'I know where it is,' said Tefik at last. 'Perhaps we can get at it.'
And he left the room quietly.
The two men remaining there did not speak for some time. Trist was occupied with a large sheet of paper covered with a fine writing, and showing columns of figures. Osman had brought this to him, and was now evidently waiting for it. The Englishman skimmed up the columns with the celerity of a banker's clerk, muttering the additions in his native language. The hand that held the pen was brown and scarred with manual labour, for Trist had worked in the trenches day and night.

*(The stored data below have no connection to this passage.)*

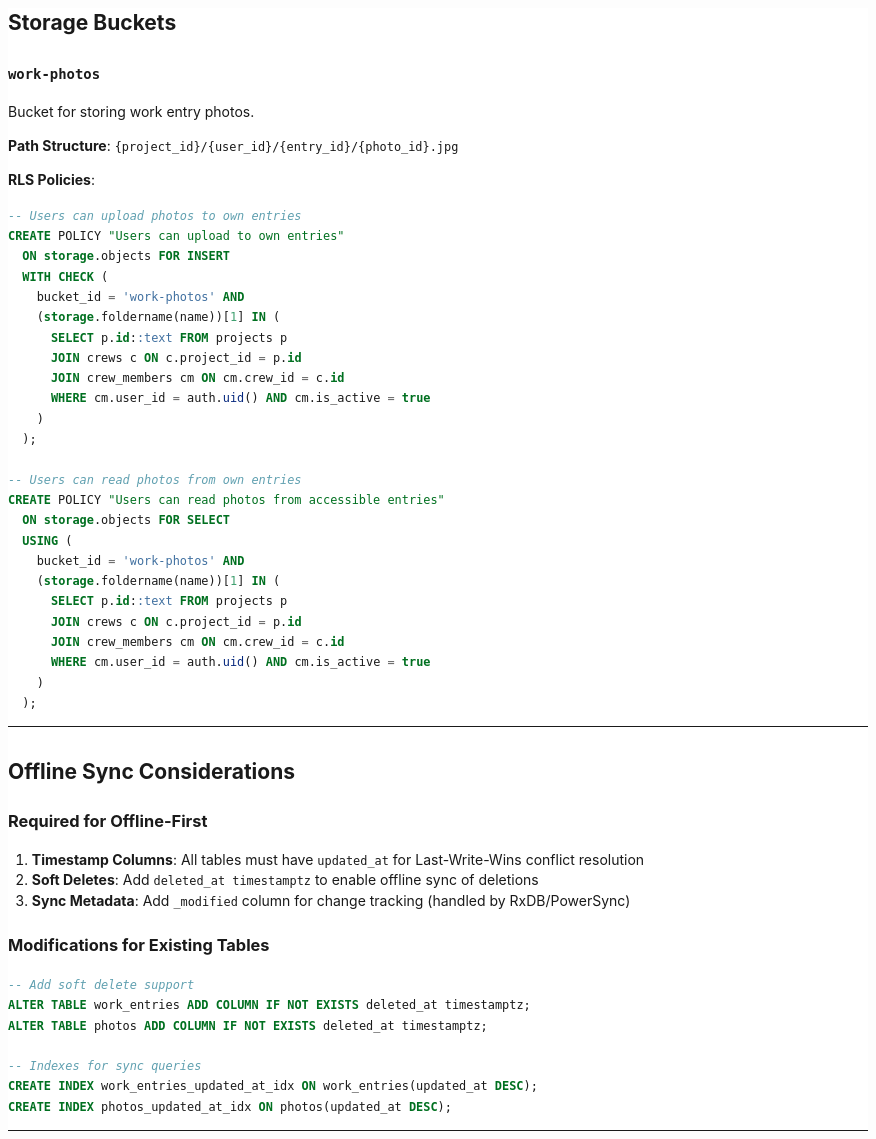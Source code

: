 
## Storage Buckets

### `work-photos`
Bucket for storing work entry photos.

**Path Structure**: `{project_id}/{user_id}/{entry_id}/{photo_id}.jpg`

**RLS Policies**:
```sql
-- Users can upload photos to own entries
CREATE POLICY "Users can upload to own entries"
  ON storage.objects FOR INSERT
  WITH CHECK (
    bucket_id = 'work-photos' AND
    (storage.foldername(name))[1] IN (
      SELECT p.id::text FROM projects p
      JOIN crews c ON c.project_id = p.id
      JOIN crew_members cm ON cm.crew_id = c.id
      WHERE cm.user_id = auth.uid() AND cm.is_active = true
    )
  );

-- Users can read photos from own entries
CREATE POLICY "Users can read photos from accessible entries"
  ON storage.objects FOR SELECT
  USING (
    bucket_id = 'work-photos' AND
    (storage.foldername(name))[1] IN (
      SELECT p.id::text FROM projects p
      JOIN crews c ON c.project_id = p.id
      JOIN crew_members cm ON cm.crew_id = c.id
      WHERE cm.user_id = auth.uid() AND cm.is_active = true
    )
  );
```

---

## Offline Sync Considerations

### Required for Offline-First

1. **Timestamp Columns**: All tables must have `updated_at` for Last-Write-Wins conflict resolution
2. **Soft Deletes**: Add `deleted_at timestamptz` to enable offline sync of deletions
3. **Sync Metadata**: Add `_modified` column for change tracking (handled by RxDB/PowerSync)

### Modifications for Existing Tables

```sql
-- Add soft delete support
ALTER TABLE work_entries ADD COLUMN IF NOT EXISTS deleted_at timestamptz;
ALTER TABLE photos ADD COLUMN IF NOT EXISTS deleted_at timestamptz;

-- Indexes for sync queries
CREATE INDEX work_entries_updated_at_idx ON work_entries(updated_at DESC);
CREATE INDEX photos_updated_at_idx ON photos(updated_at DESC);
```

---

'Yes,' he said at length, looking up in a business-like, curt way, which showed that between these men there was some bond of comradeship. 'Those figures are all right. At an extremity you could even reduce the allowance of soup, could you not?'
The soldier shook his head with a wan and momentary smile.
'Scarcely,' he replied. 'It is getting colder every day. If we want to hold out we must keep up the hearts of the men, and if there is nothing to press them upwards all our hearts drop into our stomachs, my friend.'
'There is more clothing to be had. We get a fresh supply day by day,' said Trist, with an uneasy sigh.
Osman winced. The meaning was only too clear, for the time had long since gone by for men to scruple over stripping the dead for the benefit of the living.
'Yes. You are right.'
With these words the commander of Plevna turned to go.